96% of parents believe school food should be fresh and nutritious

School lunch

Chefs in Schools has published a report compiling findings from polls surveying 1,000 parents, and found that 96 per cent want their children’s school meals to be prepared with fresh and/or nutritious ingredients, with 83 per cent of these supporting stronger government action to improve quality across the board.

Chefs in Schools is a charity founded in 2018 to transform school food, school food culture and food education, particularly in areas with high socio-economic deprivation.

66 per cent of parents are concerned about the chance of their child being offered unhealthy food in secondary school every day, with 78 per cent affirming that when their child makes their own food choices, they are likely to pick items high in sugar, salt and fat.

More than three quarters (78 per cent) of parents said they’d support the government implementing a system to check if schools are measuring up to school food standards, as this currently doesn’t exist.

Research suggests that, on average, only 64 per cent of the school food standards are met by schools.
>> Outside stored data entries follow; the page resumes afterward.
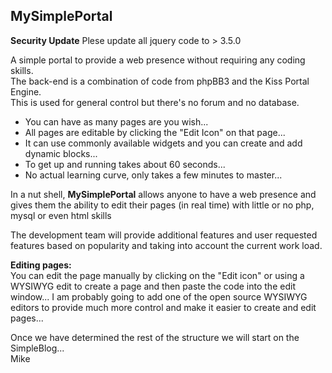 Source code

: MySimplePortal
--------------
**Security Update**
Plese update all jquery code to > 3.5.0

A simple portal to provide a web presence without requiring any coding skills.   
The back-end is a combination of code from phpBB3 and the Kiss Portal Engine.  
This is used for general control but there's no forum and no database.

* You can have as many pages are you wish...
* All pages are editable by clicking the "Edit Icon" on that page...
* It can use commonly available widgets and you can create and add dynamic blocks...
* To get up and running takes about 60 seconds...
* No actual learning curve, only takes a few minutes to master...

In a nut shell, **MySimplePortal** allows anyone to have a web presence and gives them the ability to edit their pages (in real time) with little or no php, mysql or even html skills  

The development team will provide additional features and user requested features based on popularity and taking into account the current work load.

**Editing pages:**  
You can edit the page manually by clicking on the "Edit icon" or using a WYSIWYG edit to create a page and then paste the code into the edit window... I am probably going to add one of the open source WYSIWYG editors to provide much more control and make it easier to create and edit pages...

Once we have determined the rest of the structure we will start on the SimpleBlog...  
Mike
Consequently, the Chefs in Schools report, titled The School Food Standards: What Parents Want For Their Children, makes several recommendations for updating the standards, such as limiting the sale of desserts, cakes, and biscuits to a maximum of twice a week, and offering fruit, vegetables or salad with each meal.

Alongside the report, Chefs in Schools is asking the public to share their experiences of school food, and their vision for how it should be going forward, which can be accessed here.

Naomi Duncan, chief executive of Chefs in Schools said: “We are at a pivotal moment of need and opportunity. Food-related ill health is limiting the lives of millions of us—including our children. Fuelling this crisis is the food environment children face, which is a Wild West of low-nutrition junk food. Even in schools and educational settings, children are not protected.

“Yet, it is exactly these settings where we can stem the tide of junk food and equip children with the knowledge and habits to feed themselves well for life. Recent government commitments reflect a recognition of the opportunity that exists in schools. Now we call on the government to be bold in its expectations for school food, to raise ambition and set a high baseline for standards.”